# Records supplied

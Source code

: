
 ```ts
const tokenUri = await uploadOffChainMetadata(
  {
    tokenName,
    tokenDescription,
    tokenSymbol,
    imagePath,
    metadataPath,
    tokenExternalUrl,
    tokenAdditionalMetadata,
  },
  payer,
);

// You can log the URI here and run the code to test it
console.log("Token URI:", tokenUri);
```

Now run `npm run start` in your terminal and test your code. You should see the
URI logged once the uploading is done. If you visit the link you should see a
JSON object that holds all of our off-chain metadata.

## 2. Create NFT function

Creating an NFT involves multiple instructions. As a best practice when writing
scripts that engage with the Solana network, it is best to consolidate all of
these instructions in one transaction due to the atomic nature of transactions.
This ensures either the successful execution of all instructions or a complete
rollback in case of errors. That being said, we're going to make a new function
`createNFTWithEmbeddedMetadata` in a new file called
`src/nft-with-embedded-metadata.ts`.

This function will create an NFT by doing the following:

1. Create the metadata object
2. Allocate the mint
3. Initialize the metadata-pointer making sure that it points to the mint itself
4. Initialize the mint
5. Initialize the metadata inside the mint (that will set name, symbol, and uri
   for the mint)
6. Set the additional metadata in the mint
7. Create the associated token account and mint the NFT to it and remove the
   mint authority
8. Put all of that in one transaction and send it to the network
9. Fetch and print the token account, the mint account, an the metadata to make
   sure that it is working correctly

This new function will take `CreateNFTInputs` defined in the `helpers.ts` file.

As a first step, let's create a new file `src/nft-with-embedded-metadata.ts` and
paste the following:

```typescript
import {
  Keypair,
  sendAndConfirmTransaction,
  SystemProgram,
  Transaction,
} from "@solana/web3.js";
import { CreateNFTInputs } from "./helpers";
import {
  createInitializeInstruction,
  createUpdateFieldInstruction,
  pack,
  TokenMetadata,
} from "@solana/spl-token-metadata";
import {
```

# Exercise details
Search the data above for the word "network". Copy each line it is in.

# Reply
scripts that engage with the Solana network, it is best to consolidate all of
8. Put all of that in one transaction and send it to the network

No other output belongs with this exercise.